Keeping every character in place, output all the data.

┄┄┄┄┄┄┄┄┄┄┄┄┄┄┄┄┄┄┄┄

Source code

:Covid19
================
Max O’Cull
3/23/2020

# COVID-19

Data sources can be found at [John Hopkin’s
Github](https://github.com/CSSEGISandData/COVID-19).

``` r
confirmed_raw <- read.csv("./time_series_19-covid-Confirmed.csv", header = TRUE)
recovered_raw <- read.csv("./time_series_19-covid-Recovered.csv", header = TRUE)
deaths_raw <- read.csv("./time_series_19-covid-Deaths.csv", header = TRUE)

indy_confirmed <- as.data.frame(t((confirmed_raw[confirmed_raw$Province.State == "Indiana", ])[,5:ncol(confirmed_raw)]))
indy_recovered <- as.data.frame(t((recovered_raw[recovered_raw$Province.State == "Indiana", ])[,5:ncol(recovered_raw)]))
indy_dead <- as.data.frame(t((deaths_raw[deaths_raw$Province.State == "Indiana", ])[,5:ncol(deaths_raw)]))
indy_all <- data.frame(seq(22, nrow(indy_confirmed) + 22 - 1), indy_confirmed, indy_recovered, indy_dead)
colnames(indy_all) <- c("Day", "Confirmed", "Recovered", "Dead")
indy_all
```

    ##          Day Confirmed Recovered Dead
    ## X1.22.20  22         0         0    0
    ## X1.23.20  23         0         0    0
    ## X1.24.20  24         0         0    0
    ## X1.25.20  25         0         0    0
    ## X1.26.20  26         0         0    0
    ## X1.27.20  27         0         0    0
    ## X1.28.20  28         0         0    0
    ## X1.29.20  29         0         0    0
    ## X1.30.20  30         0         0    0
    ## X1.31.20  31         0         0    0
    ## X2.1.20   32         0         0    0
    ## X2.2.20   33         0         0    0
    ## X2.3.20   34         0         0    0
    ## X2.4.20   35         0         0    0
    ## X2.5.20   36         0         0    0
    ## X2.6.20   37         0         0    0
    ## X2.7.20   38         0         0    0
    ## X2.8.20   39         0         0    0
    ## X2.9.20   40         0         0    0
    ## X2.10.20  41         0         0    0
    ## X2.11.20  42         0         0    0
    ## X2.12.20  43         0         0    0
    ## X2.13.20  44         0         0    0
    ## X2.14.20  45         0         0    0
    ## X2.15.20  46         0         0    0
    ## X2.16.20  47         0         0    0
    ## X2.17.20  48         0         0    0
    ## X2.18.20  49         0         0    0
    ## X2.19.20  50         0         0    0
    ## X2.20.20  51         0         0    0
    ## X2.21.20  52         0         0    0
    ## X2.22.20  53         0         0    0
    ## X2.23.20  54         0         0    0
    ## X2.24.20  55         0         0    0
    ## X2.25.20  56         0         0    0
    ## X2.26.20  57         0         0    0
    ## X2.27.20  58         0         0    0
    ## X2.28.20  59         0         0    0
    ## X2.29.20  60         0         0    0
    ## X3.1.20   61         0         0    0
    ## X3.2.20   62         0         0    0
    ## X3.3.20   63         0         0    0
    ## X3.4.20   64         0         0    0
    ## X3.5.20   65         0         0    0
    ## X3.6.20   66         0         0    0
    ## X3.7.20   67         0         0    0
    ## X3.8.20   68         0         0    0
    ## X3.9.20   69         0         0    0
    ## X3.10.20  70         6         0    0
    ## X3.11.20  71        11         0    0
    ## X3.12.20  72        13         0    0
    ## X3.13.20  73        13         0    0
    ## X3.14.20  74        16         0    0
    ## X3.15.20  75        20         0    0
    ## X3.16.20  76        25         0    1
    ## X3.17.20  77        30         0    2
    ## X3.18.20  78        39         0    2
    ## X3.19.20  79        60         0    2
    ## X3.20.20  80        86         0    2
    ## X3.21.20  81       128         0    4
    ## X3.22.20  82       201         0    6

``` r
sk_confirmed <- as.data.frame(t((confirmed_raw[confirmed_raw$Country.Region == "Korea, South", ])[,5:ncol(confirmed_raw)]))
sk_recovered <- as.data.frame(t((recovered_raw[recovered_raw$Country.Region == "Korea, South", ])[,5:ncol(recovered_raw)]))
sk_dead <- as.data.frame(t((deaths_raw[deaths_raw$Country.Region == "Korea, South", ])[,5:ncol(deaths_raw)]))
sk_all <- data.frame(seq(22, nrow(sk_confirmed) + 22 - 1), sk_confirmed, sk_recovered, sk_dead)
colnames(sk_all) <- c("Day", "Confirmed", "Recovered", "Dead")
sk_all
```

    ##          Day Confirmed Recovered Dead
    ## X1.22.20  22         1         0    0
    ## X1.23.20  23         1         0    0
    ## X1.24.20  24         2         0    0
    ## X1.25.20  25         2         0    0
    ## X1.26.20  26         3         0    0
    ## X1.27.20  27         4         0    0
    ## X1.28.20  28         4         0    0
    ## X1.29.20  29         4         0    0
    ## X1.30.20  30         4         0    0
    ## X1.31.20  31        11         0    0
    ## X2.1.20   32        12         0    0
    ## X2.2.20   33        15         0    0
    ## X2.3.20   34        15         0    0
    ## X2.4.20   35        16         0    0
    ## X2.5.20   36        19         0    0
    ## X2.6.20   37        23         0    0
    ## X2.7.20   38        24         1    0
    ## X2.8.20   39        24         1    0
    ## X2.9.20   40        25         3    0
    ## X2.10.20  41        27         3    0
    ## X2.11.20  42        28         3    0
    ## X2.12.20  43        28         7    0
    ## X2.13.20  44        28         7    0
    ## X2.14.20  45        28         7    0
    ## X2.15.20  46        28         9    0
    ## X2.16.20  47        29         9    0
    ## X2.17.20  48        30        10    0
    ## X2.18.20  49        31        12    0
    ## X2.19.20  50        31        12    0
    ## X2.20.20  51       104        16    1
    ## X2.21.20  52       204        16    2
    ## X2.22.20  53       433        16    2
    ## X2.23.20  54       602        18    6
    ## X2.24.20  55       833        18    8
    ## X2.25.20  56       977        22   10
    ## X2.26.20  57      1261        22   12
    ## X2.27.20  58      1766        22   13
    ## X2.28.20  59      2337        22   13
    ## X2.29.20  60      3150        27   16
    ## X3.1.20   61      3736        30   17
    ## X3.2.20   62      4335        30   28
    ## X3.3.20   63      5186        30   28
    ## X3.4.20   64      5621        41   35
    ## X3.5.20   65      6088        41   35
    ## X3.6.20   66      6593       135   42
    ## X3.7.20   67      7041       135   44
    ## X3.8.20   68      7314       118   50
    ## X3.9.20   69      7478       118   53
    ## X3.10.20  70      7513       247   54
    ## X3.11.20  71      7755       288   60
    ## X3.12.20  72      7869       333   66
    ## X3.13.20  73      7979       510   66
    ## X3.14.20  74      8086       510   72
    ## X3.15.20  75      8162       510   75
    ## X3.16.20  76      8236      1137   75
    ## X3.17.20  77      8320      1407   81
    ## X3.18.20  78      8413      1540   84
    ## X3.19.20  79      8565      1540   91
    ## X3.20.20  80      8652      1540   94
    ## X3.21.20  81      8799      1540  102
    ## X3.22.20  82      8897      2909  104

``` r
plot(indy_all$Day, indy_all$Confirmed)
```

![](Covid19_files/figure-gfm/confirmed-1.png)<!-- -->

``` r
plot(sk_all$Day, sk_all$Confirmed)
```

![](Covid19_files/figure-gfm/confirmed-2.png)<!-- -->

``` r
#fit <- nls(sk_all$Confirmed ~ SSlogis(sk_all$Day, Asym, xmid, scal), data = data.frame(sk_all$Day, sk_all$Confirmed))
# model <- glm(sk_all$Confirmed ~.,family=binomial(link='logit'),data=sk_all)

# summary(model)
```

┄┄┄┄┄┄┄┄┄┄┄┄┄┄┄┄┄┄┄┄

▶ _Task result_
Source code

:Covid19
================
Max O’Cull
3/23/2020

# COVID-19

Data sources can be found at [John Hopkin’s
Github](https://github.com/CSSEGISandData/COVID-19).

``` r
confirmed_raw <- read.csv("./time_series_19-covid-Confirmed.csv", header = TRUE)
recovered_raw <- read.csv("./time_series_19-covid-Recovered.csv", header = TRUE)
deaths_raw <- read.csv("./time_series_19-covid-Deaths.csv", header = TRUE)

indy_confirmed <- as.data.frame(t((confirmed_raw[confirmed_raw$Province.State == "Indiana", ])[,5:ncol(confirmed_raw)]))
indy_recovered <- as.data.frame(t((recovered_raw[recovered_raw$Province.State == "Indiana", ])[,5:ncol(recovered_raw)]))
indy_dead <- as.data.frame(t((deaths_raw[deaths_raw$Province.State == "Indiana", ])[,5:ncol(deaths_raw)]))
indy_all <- data.frame(seq(22, nrow(indy_confirmed) + 22 - 1), indy_confirmed, indy_recovered, indy_dead)
colnames(indy_all) <- c("Day", "Confirmed", "Recovered", "Dead")
indy_all
```

    ##          Day Confirmed Recovered Dead
    ## X1.22.20  22         0         0    0
    ## X1.23.20  23         0         0    0
    ## X1.24.20  24         0         0    0
    ## X1.25.20  25         0         0    0
    ## X1.26.20  26         0         0    0
    ## X1.27.20  27         0         0    0
    ## X1.28.20  28         0         0    0
    ## X1.29.20  29         0         0    0
    ## X1.30.20  30         0         0    0
    ## X1.31.20  31         0         0    0
    ## X2.1.20   32         0         0    0
    ## X2.2.20   33         0         0    0
    ## X2.3.20   34         0         0    0
    ## X2.4.20   35         0         0    0
    ## X2.5.20   36         0         0    0
    ## X2.6.20   37         0         0    0
    ## X2.7.20   38         0         0    0
    ## X2.8.20   39         0         0    0
    ## X2.9.20   40         0         0    0
    ## X2.10.20  41         0         0    0
    ## X2.11.20  42         0         0    0
    ## X2.12.20  43         0         0    0
    ## X2.13.20  44         0         0    0
    ## X2.14.20  45         0         0    0
    ## X2.15.20  46         0         0    0
    ## X2.16.20  47         0         0    0
    ## X2.17.20  48         0         0    0
    ## X2.18.20  49         0         0    0
    ## X2.19.20  50         0         0    0
    ## X2.20.20  51         0         0    0
    ## X2.21.20  52         0         0    0
    ## X2.22.20  53         0         0    0
    ## X2.23.20  54         0         0    0
    ## X2.24.20  55         0         0    0
    ## X2.25.20  56         0         0    0
    ## X2.26.20  57         0         0    0
    ## X2.27.20  58         0         0    0
    ## X2.28.20  59         0         0    0
    ## X2.29.20  60         0         0    0
    ## X3.1.20   61         0         0    0
    ## X3.2.20   62         0         0    0
    ## X3.3.20   63         0         0    0
    ## X3.4.20   64         0         0    0
    ## X3.5.20   65         0         0    0
    ## X3.6.20   66         0         0    0
    ## X3.7.20   67         0         0    0
    ## X3.8.20   68         0         0    0
    ## X3.9.20   69         0         0    0
    ## X3.10.20  70         6         0    0
    ## X3.11.20  71        11         0    0
    ## X3.12.20  72        13         0    0
    ## X3.13.20  73        13         0    0
    ## X3.14.20  74        16         0    0
    ## X3.15.20  75        20         0    0
    ## X3.16.20  76        25         0    1
    ## X3.17.20  77        30         0    2
    ## X3.18.20  78        39         0    2
    ## X3.19.20  79        60         0    2
    ## X3.20.20  80        86         0    2
    ## X3.21.20  81       128         0    4
    ## X3.22.20  82       201         0    6

``` r
sk_confirmed <- as.data.frame(t((confirmed_raw[confirmed_raw$Country.Region == "Korea, South", ])[,5:ncol(confirmed_raw)]))
sk_recovered <- as.data.frame(t((recovered_raw[recovered_raw$Country.Region == "Korea, South", ])[,5:ncol(recovered_raw)]))
sk_dead <- as.data.frame(t((deaths_raw[deaths_raw$Country.Region == "Korea, South", ])[,5:ncol(deaths_raw)]))
sk_all <- data.frame(seq(22, nrow(sk_confirmed) + 22 - 1), sk_confirmed, sk_recovered, sk_dead)
colnames(sk_all) <- c("Day", "Confirmed", "Recovered", "Dead")
sk_all
```

    ##          Day Confirmed Recovered Dead
    ## X1.22.20  22         1         0    0
    ## X1.23.20  23         1         0    0
    ## X1.24.20  24         2         0    0
    ## X1.25.20  25         2         0    0
    ## X1.26.20  26         3         0    0
    ## X1.27.20  27         4         0    0
    ## X1.28.20  28         4         0    0
    ## X1.29.20  29         4         0    0
    ## X1.30.20  30         4         0    0
    ## X1.31.20  31        11         0    0
    ## X2.1.20   32        12         0    0
    ## X2.2.20   33        15         0    0
    ## X2.3.20   34        15         0    0
    ## X2.4.20   35        16         0    0
    ## X2.5.20   36        19         0    0
    ## X2.6.20   37        23         0    0
    ## X2.7.20   38        24         1    0
    ## X2.8.20   39        24         1    0
    ## X2.9.20   40        25         3    0
    ## X2.10.20  41        27         3    0
    ## X2.11.20  42        28         3    0
    ## X2.12.20  43        28         7    0
    ## X2.13.20  44        28         7    0
    ## X2.14.20  45        28         7    0
    ## X2.15.20  46        28         9    0
    ## X2.16.20  47        29         9    0
    ## X2.17.20  48        30        10    0
    ## X2.18.20  49        31        12    0
    ## X2.19.20  50        31        12    0
    ## X2.20.20  51       104        16    1
    ## X2.21.20  52       204        16    2
    ## X2.22.20  53       433        16    2
    ## X2.23.20  54       602        18    6
    ## X2.24.20  55       833        18    8
    ## X2.25.20  56       977        22   10
    ## X2.26.20  57      1261        22   12
    ## X2.27.20  58      1766        22   13
    ## X2.28.20  59      2337        22   13
    ## X2.29.20  60      3150        27   16
    ## X3.1.20   61      3736        30   17
    ## X3.2.20   62      4335        30   28
    ## X3.3.20   63      5186        30   28
    ## X3.4.20   64      5621        41   35
    ## X3.5.20   65      6088        41   35
    ## X3.6.20   66      6593       135   42
    ## X3.7.20   67      7041       135   44
    ## X3.8.20   68      7314       118   50
    ## X3.9.20   69      7478       118   53
    ## X3.10.20  70      7513       247   54
    ## X3.11.20  71      7755       288   60
    ## X3.12.20  72      7869       333   66
    ## X3.13.20  73      7979       510   66
    ## X3.14.20  74      8086       510   72
    ## X3.15.20  75      8162       510   75
    ## X3.16.20  76      8236      1137   75
    ## X3.17.20  77      8320      1407   81
    ## X3.18.20  78      8413      1540   84
    ## X3.19.20  79      8565      1540   91
    ## X3.20.20  80      8652      1540   94
    ## X3.21.20  81      8799      1540  102
    ## X3.22.20  82      8897      2909  104

``` r
plot(indy_all$Day, indy_all$Confirmed)
```

![](Covid19_files/figure-gfm/confirmed-1.png)<!-- -->

``` r
plot(sk_all$Day, sk_all$Confirmed)
```

![](Covid19_files/figure-gfm/confirmed-2.png)<!-- -->

``` r
#fit <- nls(sk_all$Confirmed ~ SSlogis(sk_all$Day, Asym, xmid, scal), data = data.frame(sk_all$Day, sk_all$Confirmed))
# model <- glm(sk_all$Confirmed ~.,family=binomial(link='logit'),data=sk_all)

# summary(model)
```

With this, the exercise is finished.